*What the task requires:* Of the entries below, return exactly those lines that fall between the one containing "product of a prime ideal" and the one containing "La familia BADRABBIT", the two end lines included.

===== Source material

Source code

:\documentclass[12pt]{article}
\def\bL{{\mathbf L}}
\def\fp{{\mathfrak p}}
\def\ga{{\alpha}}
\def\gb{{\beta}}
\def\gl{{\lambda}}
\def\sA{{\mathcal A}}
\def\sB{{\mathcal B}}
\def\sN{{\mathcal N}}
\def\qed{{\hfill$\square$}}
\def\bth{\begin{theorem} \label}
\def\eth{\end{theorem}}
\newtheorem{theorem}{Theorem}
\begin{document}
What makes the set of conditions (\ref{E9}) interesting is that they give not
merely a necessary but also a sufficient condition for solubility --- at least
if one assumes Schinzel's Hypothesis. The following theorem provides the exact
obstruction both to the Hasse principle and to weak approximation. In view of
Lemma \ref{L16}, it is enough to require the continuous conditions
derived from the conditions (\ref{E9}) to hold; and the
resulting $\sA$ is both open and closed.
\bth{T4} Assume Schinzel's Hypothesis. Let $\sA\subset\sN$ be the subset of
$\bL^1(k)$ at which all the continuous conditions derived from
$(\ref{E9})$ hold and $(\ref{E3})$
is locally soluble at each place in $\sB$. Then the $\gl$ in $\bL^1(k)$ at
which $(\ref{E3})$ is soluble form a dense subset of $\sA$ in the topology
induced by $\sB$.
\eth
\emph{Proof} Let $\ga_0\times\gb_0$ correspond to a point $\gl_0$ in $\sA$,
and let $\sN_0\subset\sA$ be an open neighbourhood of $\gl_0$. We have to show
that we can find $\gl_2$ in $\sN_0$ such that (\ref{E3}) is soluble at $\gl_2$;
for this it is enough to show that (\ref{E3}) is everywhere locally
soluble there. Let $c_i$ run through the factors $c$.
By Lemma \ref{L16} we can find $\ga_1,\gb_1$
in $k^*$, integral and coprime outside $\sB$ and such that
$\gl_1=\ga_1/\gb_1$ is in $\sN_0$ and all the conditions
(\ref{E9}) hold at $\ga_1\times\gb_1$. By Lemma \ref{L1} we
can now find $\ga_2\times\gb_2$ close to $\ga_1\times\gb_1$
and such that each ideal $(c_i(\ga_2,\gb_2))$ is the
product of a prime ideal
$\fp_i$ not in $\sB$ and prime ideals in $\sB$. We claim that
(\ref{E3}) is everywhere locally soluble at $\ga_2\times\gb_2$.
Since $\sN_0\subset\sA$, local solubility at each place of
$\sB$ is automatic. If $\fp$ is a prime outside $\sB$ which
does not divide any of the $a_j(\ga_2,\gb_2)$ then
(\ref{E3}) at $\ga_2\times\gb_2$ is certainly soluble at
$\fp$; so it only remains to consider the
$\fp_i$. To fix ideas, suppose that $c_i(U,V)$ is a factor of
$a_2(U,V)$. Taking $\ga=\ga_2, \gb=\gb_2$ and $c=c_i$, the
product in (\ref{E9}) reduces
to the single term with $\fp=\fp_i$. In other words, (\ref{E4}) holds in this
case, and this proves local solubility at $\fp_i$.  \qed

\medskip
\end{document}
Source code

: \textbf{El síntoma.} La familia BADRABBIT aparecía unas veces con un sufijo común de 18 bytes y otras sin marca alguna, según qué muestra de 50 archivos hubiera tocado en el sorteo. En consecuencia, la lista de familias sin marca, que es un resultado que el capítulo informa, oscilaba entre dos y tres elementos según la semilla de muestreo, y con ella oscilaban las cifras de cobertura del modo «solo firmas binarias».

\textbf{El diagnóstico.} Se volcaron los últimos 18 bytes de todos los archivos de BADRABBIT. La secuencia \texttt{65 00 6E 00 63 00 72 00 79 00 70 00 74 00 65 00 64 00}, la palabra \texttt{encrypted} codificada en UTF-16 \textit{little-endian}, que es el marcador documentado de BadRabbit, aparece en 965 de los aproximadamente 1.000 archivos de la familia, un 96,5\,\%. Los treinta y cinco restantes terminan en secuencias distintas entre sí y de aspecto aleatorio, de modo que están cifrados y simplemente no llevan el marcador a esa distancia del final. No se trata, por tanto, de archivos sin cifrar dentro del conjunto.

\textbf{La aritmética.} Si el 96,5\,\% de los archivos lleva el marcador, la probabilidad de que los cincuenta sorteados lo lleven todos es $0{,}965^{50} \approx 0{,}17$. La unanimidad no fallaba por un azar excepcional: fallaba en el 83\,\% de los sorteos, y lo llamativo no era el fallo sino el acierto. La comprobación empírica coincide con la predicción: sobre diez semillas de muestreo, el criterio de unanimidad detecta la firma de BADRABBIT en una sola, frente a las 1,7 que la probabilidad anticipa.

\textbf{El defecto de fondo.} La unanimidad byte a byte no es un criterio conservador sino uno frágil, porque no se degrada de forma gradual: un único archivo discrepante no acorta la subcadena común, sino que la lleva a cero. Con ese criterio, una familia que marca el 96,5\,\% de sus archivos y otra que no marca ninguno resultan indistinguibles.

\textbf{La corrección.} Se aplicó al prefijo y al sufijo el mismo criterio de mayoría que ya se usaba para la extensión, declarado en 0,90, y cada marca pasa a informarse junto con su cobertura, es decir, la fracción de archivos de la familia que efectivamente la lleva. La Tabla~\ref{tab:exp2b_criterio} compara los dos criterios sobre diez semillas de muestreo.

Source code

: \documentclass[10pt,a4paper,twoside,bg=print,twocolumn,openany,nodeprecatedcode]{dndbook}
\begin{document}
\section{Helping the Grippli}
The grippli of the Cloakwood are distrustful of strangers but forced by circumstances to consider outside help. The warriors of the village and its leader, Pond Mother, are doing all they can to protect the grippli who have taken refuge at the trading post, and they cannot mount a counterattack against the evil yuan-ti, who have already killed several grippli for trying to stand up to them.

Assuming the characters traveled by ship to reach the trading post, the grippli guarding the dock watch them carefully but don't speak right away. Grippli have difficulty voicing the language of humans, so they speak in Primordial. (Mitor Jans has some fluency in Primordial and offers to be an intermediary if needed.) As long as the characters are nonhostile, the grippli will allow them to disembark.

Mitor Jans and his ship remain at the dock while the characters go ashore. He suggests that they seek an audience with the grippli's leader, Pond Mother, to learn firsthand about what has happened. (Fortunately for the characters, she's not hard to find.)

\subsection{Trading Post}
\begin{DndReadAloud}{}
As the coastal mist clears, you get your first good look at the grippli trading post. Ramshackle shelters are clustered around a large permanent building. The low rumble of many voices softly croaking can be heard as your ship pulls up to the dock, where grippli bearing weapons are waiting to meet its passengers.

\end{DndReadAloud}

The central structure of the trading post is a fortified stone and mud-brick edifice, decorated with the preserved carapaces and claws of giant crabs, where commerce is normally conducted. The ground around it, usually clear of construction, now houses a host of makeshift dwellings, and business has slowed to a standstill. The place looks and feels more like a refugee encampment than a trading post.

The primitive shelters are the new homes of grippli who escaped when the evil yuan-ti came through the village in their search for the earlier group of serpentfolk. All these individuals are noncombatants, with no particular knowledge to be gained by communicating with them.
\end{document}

==========

*Output:*
product of a prime ideal
$\fp_i$ not in $\sB$ and prime ideals in $\sB$. We claim that
(\ref{E3}) is everywhere locally soluble at $\ga_2\times\gb_2$.
Since $\sN_0\subset\sA$, local solubility at each place of
$\sB$ is automatic. If $\fp$ is a prime outside $\sB$ which
does not divide any of the $a_j(\ga_2,\gb_2)$ then
(\ref{E3}) at $\ga_2\times\gb_2$ is certainly soluble at
$\fp$; so it only remains to consider the
$\fp_i$. To fix ideas, suppose that $c_i(U,V)$ is a factor of
$a_2(U,V)$. Taking $\ga=\ga_2, \gb=\gb_2$ and $c=c_i$, the
product in (\ref{E9}) reduces
to the single term with $\fp=\fp_i$. In other words, (\ref{E4}) holds in this
case, and this proves local solubility at $\fp_i$.  \qed

\medskip
\end{document}
Source code

: \textbf{El síntoma.} La familia BADRABBIT aparecía unas veces con un sufijo común de 18 bytes y otras sin marca alguna, según qué muestra de 50 archivos hubiera tocado en el sorteo. En consecuencia, la lista de familias sin marca, que es un resultado que el capítulo informa, oscilaba entre dos y tres elementos según la semilla de muestreo, y con ella oscilaban las cifras de cobertura del modo «solo firmas binarias».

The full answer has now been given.